- [What the exercise asks]: Your task is to retype each line of the data below exactly.

|---|

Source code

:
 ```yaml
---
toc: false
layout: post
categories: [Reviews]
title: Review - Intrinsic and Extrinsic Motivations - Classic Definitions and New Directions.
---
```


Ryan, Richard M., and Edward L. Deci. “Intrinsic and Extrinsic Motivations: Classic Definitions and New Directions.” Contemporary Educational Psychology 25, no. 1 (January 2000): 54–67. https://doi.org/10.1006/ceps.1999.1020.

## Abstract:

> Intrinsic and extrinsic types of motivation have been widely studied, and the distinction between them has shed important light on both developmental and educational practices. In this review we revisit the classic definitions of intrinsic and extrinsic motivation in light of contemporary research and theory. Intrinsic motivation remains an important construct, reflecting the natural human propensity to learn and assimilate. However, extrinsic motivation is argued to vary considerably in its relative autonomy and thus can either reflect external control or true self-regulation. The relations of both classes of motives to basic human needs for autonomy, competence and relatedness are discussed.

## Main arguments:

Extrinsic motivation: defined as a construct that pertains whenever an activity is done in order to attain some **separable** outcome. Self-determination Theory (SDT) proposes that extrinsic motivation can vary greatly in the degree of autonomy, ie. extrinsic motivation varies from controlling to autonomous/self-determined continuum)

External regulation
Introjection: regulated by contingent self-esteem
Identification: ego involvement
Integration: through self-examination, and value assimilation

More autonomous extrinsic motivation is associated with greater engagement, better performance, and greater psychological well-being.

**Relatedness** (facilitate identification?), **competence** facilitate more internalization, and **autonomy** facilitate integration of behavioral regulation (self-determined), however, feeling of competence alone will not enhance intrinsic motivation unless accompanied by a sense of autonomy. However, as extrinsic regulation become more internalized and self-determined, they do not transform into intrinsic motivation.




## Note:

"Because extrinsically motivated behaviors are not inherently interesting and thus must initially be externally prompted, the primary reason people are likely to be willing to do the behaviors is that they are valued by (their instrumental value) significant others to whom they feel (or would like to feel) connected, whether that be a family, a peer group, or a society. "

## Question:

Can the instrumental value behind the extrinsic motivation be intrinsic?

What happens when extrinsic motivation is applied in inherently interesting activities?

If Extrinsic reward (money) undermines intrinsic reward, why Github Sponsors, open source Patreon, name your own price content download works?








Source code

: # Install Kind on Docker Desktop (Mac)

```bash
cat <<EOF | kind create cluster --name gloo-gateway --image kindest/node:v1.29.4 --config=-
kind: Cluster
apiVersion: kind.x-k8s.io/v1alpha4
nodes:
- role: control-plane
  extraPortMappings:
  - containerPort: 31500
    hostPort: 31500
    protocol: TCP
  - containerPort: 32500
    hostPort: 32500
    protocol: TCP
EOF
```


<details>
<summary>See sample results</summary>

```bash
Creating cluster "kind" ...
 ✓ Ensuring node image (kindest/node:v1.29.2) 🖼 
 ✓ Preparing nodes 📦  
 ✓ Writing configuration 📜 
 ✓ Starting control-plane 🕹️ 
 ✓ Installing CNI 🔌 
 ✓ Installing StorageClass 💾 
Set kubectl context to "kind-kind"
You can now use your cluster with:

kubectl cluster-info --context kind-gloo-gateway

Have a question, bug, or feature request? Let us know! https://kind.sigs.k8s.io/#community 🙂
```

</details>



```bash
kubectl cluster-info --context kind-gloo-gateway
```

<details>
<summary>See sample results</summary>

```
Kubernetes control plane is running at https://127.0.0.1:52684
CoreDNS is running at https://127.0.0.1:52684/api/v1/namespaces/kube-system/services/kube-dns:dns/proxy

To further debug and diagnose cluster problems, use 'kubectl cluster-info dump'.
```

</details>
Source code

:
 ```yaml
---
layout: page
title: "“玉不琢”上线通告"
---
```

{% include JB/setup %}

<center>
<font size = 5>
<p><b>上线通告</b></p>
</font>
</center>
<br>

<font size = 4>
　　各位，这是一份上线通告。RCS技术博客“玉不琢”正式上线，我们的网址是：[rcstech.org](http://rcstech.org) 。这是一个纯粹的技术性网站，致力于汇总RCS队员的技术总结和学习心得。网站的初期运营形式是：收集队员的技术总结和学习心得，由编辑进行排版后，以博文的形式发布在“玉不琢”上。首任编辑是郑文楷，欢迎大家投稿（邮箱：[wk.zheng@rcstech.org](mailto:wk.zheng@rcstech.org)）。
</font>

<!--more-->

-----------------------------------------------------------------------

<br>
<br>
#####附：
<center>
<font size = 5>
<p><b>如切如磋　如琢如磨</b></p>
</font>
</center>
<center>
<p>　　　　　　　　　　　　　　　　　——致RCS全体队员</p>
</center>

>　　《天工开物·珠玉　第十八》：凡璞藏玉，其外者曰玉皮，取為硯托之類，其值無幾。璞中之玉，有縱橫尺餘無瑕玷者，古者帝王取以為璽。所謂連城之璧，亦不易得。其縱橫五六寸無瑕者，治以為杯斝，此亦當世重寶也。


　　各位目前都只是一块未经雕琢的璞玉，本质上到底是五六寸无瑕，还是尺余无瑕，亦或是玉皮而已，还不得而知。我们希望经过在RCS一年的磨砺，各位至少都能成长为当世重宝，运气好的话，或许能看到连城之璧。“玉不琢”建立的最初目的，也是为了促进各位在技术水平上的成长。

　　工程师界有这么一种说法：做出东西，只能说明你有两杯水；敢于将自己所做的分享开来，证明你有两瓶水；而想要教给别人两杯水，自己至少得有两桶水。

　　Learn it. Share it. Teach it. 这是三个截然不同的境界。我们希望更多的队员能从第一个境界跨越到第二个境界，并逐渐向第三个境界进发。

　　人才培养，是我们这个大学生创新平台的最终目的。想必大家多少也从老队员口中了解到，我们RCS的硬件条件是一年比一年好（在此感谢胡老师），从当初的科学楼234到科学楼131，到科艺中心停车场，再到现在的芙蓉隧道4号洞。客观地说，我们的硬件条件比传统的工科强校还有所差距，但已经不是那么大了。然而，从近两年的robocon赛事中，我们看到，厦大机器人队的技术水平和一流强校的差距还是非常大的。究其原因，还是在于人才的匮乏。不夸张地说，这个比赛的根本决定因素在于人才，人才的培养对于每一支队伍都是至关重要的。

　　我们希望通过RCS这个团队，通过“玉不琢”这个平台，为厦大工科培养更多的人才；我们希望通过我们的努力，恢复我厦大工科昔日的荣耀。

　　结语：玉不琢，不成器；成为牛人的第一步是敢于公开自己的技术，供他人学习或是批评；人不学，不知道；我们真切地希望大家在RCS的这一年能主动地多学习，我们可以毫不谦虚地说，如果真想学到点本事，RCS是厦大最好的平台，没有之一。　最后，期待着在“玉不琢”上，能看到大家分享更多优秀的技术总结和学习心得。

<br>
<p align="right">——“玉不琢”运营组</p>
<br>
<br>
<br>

|---|

- [Answer box]:
Source code

:
 ```yaml
---
toc: false
layout: post
categories: [Reviews]
title: Review - Intrinsic and Extrinsic Motivations - Classic Definitions and New Directions.
---
```


Ryan, Richard M., and Edward L. Deci. “Intrinsic and Extrinsic Motivations: Classic Definitions and New Directions.” Contemporary Educational Psychology 25, no. 1 (January 2000): 54–67. https://doi.org/10.1006/ceps.1999.1020.

## Abstract:

> Intrinsic and extrinsic types of motivation have been widely studied, and the distinction between them has shed important light on both developmental and educational practices. In this review we revisit the classic definitions of intrinsic and extrinsic motivation in light of contemporary research and theory. Intrinsic motivation remains an important construct, reflecting the natural human propensity to learn and assimilate. However, extrinsic motivation is argued to vary considerably in its relative autonomy and thus can either reflect external control or true self-regulation. The relations of both classes of motives to basic human needs for autonomy, competence and relatedness are discussed.

## Main arguments:

Extrinsic motivation: defined as a construct that pertains whenever an activity is done in order to attain some **separable** outcome. Self-determination Theory (SDT) proposes that extrinsic motivation can vary greatly in the degree of autonomy, ie. extrinsic motivation varies from controlling to autonomous/self-determined continuum)

External regulation
Introjection: regulated by contingent self-esteem
Identification: ego involvement
Integration: through self-examination, and value assimilation

More autonomous extrinsic motivation is associated with greater engagement, better performance, and greater psychological well-being.

**Relatedness** (facilitate identification?), **competence** facilitate more internalization, and **autonomy** facilitate integration of behavioral regulation (self-determined), however, feeling of competence alone will not enhance intrinsic motivation unless accompanied by a sense of autonomy. However, as extrinsic regulation become more internalized and self-determined, they do not transform into intrinsic motivation.




## Note:

"Because extrinsically motivated behaviors are not inherently interesting and thus must initially be externally prompted, the primary reason people are likely to be willing to do the behaviors is that they are valued by (their instrumental value) significant others to whom they feel (or would like to feel) connected, whether that be a family, a peer group, or a society. "

## Question:

Can the instrumental value behind the extrinsic motivation be intrinsic?

What happens when extrinsic motivation is applied in inherently interesting activities?

If Extrinsic reward (money) undermines intrinsic reward, why Github Sponsors, open source Patreon, name your own price content download works?








Source code

: # Install Kind on Docker Desktop (Mac)

```bash
cat <<EOF | kind create cluster --name gloo-gateway --image kindest/node:v1.29.4 --config=-
kind: Cluster
apiVersion: kind.x-k8s.io/v1alpha4
nodes:
- role: control-plane
  extraPortMappings:
  - containerPort: 31500
    hostPort: 31500
    protocol: TCP
  - containerPort: 32500
    hostPort: 32500
    protocol: TCP
EOF
```


<details>
<summary>See sample results</summary>

```bash
Creating cluster "kind" ...
 ✓ Ensuring node image (kindest/node:v1.29.2) 🖼 
 ✓ Preparing nodes 📦  
 ✓ Writing configuration 📜 
 ✓ Starting control-plane 🕹️ 
 ✓ Installing CNI 🔌 
 ✓ Installing StorageClass 💾 
Set kubectl context to "kind-kind"
You can now use your cluster with:

kubectl cluster-info --context kind-gloo-gateway

Have a question, bug, or feature request? Let us know! https://kind.sigs.k8s.io/#community 🙂
```

</details>



```bash
kubectl cluster-info --context kind-gloo-gateway
```

<details>
<summary>See sample results</summary>

```
Kubernetes control plane is running at https://127.0.0.1:52684
CoreDNS is running at https://127.0.0.1:52684/api/v1/namespaces/kube-system/services/kube-dns:dns/proxy

To further debug and diagnose cluster problems, use 'kubectl cluster-info dump'.
```

</details>
Source code

:
 ```yaml
---
layout: page
title: "“玉不琢”上线通告"
---
```

{% include JB/setup %}

<center>
<font size = 5>
<p><b>上线通告</b></p>
</font>
</center>
<br>

<font size = 4>
　　各位，这是一份上线通告。RCS技术博客“玉不琢”正式上线，我们的网址是：[rcstech.org](http://rcstech.org) 。这是一个纯粹的技术性网站，致力于汇总RCS队员的技术总结和学习心得。网站的初期运营形式是：收集队员的技术总结和学习心得，由编辑进行排版后，以博文的形式发布在“玉不琢”上。首任编辑是郑文楷，欢迎大家投稿（邮箱：[wk.zheng@rcstech.org](mailto:wk.zheng@rcstech.org)）。
</font>

<!--more-->

-----------------------------------------------------------------------

<br>
<br>
#####附：
<center>
<font size = 5>
<p><b>如切如磋　如琢如磨</b></p>
</font>
</center>
<center>
<p>　　　　　　　　　　　　　　　　　——致RCS全体队员</p>
</center>

>　　《天工开物·珠玉　第十八》：凡璞藏玉，其外者曰玉皮，取為硯托之類，其值無幾。璞中之玉，有縱橫尺餘無瑕玷者，古者帝王取以為璽。所謂連城之璧，亦不易得。其縱橫五六寸無瑕者，治以為杯斝，此亦當世重寶也。


　　各位目前都只是一块未经雕琢的璞玉，本质上到底是五六寸无瑕，还是尺余无瑕，亦或是玉皮而已，还不得而知。我们希望经过在RCS一年的磨砺，各位至少都能成长为当世重宝，运气好的话，或许能看到连城之璧。“玉不琢”建立的最初目的，也是为了促进各位在技术水平上的成长。

　　工程师界有这么一种说法：做出东西，只能说明你有两杯水；敢于将自己所做的分享开来，证明你有两瓶水；而想要教给别人两杯水，自己至少得有两桶水。

　　Learn it. Share it. Teach it. 这是三个截然不同的境界。我们希望更多的队员能从第一个境界跨越到第二个境界，并逐渐向第三个境界进发。

　　人才培养，是我们这个大学生创新平台的最终目的。想必大家多少也从老队员口中了解到，我们RCS的硬件条件是一年比一年好（在此感谢胡老师），从当初的科学楼234到科学楼131，到科艺中心停车场，再到现在的芙蓉隧道4号洞。客观地说，我们的硬件条件比传统的工科强校还有所差距，但已经不是那么大了。然而，从近两年的robocon赛事中，我们看到，厦大机器人队的技术水平和一流强校的差距还是非常大的。究其原因，还是在于人才的匮乏。不夸张地说，这个比赛的根本决定因素在于人才，人才的培养对于每一支队伍都是至关重要的。

　　我们希望通过RCS这个团队，通过“玉不琢”这个平台，为厦大工科培养更多的人才；我们希望通过我们的努力，恢复我厦大工科昔日的荣耀。

　　结语：玉不琢，不成器；成为牛人的第一步是敢于公开自己的技术，供他人学习或是批评；人不学，不知道；我们真切地希望大家在RCS的这一年能主动地多学习，我们可以毫不谦虚地说，如果真想学到点本事，RCS是厦大最好的平台，没有之一。　最后，期待着在“玉不琢”上，能看到大家分享更多优秀的技术总结和学习心得。

<br>
<p align="right">——“玉不琢”运营组</p>
<br>
<br>
<br>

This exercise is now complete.